CBS television said on Sunday that a senior Iranian intelligence service 
defector had claimed the bombing of a Pan Am aircraft over Scotland was 
masterminded by Iran and not Libya. The defector, now in protective custody 
in Turkey, told an associate producer of the "60 Minutes" current affairs 
program that he had documents to prove Tehran was behind the Lockerbie 
bombing of Pan Am Flight 103 in 1988. The Iranian, who had been in a refugee 
camp in Turkey, was now being de-briefed by Central Intelligence Agency (CIA) 
officials, the program said. The CIA would only say he "was in Iranian 
intelligence," a Washington official told CBS. CBS said its producer entered 
the refugee complex in disguise and without a camera to make contact with the 
man who claims to be Ahmad Behbahani, who coordinated all of Iran's overseas 
acts of terrorism for at least the past decade.  "He told us it was Iran, not 
Libya, that planned and directed the blowing up of Pan Am 103 over Lockerbie, 
Scotland that killed 270 people," the CBS program said in its introduction. 
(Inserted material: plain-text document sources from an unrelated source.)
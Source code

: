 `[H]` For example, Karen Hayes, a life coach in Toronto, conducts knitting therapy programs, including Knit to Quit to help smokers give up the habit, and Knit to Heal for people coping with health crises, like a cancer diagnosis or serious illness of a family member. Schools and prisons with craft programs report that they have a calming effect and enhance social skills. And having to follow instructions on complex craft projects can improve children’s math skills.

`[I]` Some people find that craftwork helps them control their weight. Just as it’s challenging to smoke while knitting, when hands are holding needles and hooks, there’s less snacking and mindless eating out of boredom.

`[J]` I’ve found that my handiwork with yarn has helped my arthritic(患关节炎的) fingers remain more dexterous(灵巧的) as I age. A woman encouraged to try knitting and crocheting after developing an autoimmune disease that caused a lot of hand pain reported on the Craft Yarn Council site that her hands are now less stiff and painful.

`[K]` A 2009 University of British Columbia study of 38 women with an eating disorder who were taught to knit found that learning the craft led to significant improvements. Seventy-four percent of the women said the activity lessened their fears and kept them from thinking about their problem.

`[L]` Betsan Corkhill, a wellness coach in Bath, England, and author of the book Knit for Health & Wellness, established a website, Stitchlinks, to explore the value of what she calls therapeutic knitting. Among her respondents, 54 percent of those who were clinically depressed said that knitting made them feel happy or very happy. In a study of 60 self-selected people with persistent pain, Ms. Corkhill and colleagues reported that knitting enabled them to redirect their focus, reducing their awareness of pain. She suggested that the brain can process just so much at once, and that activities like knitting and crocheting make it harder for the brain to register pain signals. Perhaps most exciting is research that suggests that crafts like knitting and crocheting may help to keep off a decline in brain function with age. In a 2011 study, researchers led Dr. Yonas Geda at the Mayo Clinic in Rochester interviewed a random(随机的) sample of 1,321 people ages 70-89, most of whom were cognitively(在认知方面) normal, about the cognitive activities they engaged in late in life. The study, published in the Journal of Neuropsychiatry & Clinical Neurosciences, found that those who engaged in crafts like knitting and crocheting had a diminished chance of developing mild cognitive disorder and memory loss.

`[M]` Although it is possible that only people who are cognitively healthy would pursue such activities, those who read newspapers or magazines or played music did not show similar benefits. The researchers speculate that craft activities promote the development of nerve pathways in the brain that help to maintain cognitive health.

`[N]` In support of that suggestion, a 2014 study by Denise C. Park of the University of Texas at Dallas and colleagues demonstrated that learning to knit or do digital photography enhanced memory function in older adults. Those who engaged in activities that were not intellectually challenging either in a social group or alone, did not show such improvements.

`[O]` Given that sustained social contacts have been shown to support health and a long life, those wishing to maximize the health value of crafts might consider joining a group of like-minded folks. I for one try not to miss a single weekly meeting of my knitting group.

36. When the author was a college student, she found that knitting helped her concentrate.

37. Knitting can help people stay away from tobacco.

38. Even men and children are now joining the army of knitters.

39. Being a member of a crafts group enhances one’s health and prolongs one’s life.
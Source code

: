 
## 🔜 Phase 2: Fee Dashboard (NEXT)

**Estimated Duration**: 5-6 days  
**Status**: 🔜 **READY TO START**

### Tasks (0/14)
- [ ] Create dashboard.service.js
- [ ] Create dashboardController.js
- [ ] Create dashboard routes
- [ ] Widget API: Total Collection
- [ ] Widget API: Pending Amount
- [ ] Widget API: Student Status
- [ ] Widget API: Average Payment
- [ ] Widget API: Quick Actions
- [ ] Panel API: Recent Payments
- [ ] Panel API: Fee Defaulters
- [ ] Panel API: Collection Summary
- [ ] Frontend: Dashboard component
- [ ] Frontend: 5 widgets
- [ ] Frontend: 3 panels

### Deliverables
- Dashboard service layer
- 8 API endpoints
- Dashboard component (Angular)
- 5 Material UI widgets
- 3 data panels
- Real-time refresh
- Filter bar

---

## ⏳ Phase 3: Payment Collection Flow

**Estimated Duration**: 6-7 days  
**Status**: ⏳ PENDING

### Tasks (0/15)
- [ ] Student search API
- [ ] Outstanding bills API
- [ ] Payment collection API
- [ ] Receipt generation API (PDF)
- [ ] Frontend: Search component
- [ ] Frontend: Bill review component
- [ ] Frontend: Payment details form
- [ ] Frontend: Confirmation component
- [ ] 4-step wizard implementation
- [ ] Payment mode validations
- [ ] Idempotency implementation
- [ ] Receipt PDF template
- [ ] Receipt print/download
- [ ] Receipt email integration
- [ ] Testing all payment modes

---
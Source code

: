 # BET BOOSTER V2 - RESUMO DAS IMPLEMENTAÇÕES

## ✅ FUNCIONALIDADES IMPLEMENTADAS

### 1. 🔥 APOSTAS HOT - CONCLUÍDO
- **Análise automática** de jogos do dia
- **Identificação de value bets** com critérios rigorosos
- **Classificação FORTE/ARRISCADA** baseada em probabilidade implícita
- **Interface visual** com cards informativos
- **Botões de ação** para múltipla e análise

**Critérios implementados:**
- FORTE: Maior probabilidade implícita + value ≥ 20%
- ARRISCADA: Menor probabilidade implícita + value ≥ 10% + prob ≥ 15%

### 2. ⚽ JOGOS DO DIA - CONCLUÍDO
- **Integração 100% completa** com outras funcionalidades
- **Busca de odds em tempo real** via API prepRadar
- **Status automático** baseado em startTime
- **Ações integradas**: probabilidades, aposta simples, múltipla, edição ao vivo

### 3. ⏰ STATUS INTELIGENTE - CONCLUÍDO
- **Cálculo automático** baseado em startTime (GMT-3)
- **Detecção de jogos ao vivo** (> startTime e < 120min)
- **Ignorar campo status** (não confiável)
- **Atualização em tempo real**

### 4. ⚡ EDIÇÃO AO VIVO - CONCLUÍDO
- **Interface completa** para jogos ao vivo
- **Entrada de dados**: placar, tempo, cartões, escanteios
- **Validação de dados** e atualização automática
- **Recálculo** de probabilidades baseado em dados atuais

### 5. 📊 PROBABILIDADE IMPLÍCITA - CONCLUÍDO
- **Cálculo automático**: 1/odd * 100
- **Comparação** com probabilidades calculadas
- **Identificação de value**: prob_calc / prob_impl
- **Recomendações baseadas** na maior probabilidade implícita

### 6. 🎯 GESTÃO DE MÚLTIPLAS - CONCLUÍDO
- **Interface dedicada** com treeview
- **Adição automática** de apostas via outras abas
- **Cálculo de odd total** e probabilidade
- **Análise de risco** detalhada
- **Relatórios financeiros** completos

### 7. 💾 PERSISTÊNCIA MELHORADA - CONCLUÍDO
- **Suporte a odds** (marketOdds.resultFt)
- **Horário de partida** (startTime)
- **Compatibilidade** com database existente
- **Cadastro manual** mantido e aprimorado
 "If his story can be confirmed, and American intelligence is trying to do 
that right now, it would not only disrupt the trial of the two Libyans 
charged with that bombing, it could interfere with the Clinton 
administration's efforts at relaxing and improving relations with Iran," it 
added.  Iran vowed the skies would "rain blood" after the USS Vincennes shot 
down an Iran Air flight in July 1988, killing 290. It was widely assumed at 
first that Tehran ordered the destruction of the Pan Am airliner with 
Syrian-sponsored help.  Behbahani, who said he had lost a power struggle in 
Tehran, was arrested then escaped, told the CBS producer he was responsible 
for the Lockerbie attack. 

The producer said: "It all began, he says, when he proposed the job, along 
with a blueprint, to Ahmed Jabril, the radical Palestinian terrorist. 
 "Jabril replied by saying he agreed with the plan and that he sent a list of 
requirements which included explosives and other things that he needed in 
order for the operation to be carried out."  The producer added: "He 
(Behbahani) said after that we proceeded by bringing in a group of Libyans 
into Iran and training them at a special site, which was called the Lavison 
School, for a period of 90 days, and he was very proud to also mention that 
the bomb was so very sophisticated that it required that kind of intensive 
training."  Robert Baer, a former CIA terrorism expert, tested Behbahani for 
the CBS program with a "control question" which no one outside the 
intelligence community could have known. He answered correctly.  Baer, who 
worked on the CIA's Lockerbie inquiry, told CBS: "He's the only person that 
has tied Libya and Iran into Pan Am 103, into the Lockerbie bombing. This is 
the first authoritative source that I've ever heard that connected the two 
countries together. It was always a mystery."  Baer said: "The CIA for about 
6 to 7 months accepted the hypothesis that Iran, after the shoot down of the 
Airbus would take revenge against the United States."  The former agent 
added: "There were pieces of solid evidence that Iran was planning to shoot 
down an American airliner, but none of it was absolutely conclusive.  "And 
then once the forensic evidence was found on the ground which pointed at 
Libya the prosecutors and investigators were forced to drop the Iranian angle 
and look at Libya instead. It was totally forgotten."  Behbahani also told 
Baer he had evidence that Tehran bombed Khobar Towers, the U.S. military 
complex in Saudi Arabia. Nineteen 19 American soldiers were killed in the 
1996 attack.  The program played an audio tape of Behbahni in which he said 
Jabril's group under the direction of Iran, had coordinated an attack on a 
Jewish community center in Buenos Aires in 1994. His account named the hit 
squad, many of them Syrians, the program said.  Before CBS could secure 
Behbahani's documents the Turkish authorities took him to a more secure 
custody.  On Behbahani, the producer said: "I traced the tone of someone who 
was extremely bitter, and was willing to go to any lengths in order to get 
revenge. He had fallen out of favor with the Iranian officials, with the 
government of Iran, and he just wanted to get back at them, at any cost."